Work request:
The response must consist of each line in the listing that has the word "drwxr" in it.

(Information supplied begins)

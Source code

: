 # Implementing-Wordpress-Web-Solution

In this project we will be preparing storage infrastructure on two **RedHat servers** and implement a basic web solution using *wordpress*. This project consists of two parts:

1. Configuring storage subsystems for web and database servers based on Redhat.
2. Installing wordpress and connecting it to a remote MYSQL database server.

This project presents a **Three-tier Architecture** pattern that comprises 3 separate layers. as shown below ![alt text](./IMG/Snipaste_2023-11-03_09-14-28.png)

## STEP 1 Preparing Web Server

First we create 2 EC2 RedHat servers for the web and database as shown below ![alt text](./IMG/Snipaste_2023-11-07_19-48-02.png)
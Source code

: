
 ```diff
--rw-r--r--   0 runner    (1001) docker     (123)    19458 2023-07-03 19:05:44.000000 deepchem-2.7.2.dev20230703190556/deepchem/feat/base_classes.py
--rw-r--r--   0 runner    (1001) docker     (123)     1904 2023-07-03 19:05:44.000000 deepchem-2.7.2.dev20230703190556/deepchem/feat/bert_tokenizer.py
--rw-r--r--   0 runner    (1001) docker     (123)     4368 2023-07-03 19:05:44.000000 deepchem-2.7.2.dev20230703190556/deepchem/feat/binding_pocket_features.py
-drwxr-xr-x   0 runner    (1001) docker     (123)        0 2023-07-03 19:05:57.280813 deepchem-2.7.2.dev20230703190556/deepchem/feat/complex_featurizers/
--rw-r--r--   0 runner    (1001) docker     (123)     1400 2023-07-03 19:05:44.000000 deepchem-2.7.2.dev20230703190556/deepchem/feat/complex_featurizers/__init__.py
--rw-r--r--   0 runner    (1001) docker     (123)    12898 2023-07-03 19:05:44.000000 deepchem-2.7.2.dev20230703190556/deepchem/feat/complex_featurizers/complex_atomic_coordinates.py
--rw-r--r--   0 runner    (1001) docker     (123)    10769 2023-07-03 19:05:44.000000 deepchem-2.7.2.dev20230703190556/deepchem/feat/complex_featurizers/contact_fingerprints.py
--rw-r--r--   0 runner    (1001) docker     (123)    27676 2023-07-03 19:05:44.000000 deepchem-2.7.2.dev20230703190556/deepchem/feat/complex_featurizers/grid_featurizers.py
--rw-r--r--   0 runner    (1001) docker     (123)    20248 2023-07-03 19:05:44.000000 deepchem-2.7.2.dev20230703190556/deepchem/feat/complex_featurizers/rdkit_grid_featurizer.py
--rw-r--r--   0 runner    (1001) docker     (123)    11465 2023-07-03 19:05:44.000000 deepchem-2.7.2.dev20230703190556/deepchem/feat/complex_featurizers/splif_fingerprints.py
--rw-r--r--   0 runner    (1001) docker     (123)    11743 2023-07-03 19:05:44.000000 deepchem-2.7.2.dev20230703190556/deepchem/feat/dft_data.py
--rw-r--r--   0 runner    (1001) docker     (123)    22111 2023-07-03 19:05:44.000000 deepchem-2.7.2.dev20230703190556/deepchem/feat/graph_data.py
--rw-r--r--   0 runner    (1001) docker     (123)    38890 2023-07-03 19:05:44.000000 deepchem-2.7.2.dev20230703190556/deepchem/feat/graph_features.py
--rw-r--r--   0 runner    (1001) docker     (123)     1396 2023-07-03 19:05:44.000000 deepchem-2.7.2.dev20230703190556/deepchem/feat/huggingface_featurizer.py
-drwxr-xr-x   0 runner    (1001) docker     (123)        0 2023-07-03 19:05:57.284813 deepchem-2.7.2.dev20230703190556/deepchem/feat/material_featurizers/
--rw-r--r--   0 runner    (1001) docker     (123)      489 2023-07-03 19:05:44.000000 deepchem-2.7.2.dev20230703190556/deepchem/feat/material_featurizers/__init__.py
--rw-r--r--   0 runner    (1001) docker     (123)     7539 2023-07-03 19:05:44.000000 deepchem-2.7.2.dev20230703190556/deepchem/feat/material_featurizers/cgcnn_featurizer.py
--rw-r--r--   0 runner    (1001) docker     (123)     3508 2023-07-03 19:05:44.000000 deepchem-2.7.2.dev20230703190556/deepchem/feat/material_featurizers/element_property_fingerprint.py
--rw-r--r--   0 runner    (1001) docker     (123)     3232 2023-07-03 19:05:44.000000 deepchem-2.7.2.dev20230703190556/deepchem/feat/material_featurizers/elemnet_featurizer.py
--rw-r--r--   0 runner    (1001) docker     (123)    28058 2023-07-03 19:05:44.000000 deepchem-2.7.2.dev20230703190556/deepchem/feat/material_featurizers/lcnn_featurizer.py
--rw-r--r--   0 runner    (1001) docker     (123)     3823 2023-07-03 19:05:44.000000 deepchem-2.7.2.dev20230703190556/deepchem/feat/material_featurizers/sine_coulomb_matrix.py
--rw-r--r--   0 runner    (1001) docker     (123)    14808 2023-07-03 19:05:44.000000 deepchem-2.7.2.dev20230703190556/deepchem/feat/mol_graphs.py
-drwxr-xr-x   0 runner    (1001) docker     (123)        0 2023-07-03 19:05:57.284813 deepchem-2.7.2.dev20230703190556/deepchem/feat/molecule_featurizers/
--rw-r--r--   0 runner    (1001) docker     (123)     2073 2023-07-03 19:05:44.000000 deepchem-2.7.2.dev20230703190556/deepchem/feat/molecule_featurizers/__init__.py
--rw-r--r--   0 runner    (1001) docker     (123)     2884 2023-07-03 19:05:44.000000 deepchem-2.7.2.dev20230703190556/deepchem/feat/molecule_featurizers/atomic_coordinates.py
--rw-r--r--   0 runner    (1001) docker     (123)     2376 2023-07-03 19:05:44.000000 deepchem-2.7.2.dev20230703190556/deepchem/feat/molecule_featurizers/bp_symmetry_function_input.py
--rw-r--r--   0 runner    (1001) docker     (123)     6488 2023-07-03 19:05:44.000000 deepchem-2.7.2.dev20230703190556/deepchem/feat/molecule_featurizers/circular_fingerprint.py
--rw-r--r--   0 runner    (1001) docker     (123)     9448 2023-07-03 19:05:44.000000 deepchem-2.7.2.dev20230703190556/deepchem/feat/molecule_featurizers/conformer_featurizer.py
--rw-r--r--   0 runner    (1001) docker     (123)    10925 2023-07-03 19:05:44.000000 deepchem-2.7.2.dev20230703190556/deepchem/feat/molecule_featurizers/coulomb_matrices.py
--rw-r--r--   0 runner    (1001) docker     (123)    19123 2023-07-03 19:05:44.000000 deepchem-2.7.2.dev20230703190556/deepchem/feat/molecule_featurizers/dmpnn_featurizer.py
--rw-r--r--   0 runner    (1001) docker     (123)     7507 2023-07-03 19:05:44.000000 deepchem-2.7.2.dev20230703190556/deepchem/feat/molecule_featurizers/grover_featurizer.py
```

(Information supplied ends)

Written response:
-drwxr-xr-x   0 runner    (1001) docker     (123)        0 2023-07-03 19:05:57.280813 deepchem-2.7.2.dev20230703190556/deepchem/feat/complex_featurizers/
-drwxr-xr-x   0 runner    (1001) docker     (123)        0 2023-07-03 19:05:57.284813 deepchem-2.7.2.dev20230703190556/deepchem/feat/material_featurizers/
-drwxr-xr-x   0 runner    (1001) docker     (123)        0 2023-07-03 19:05:57.284813 deepchem-2.7.2.dev20230703190556/deepchem/feat/molecule_featurizers/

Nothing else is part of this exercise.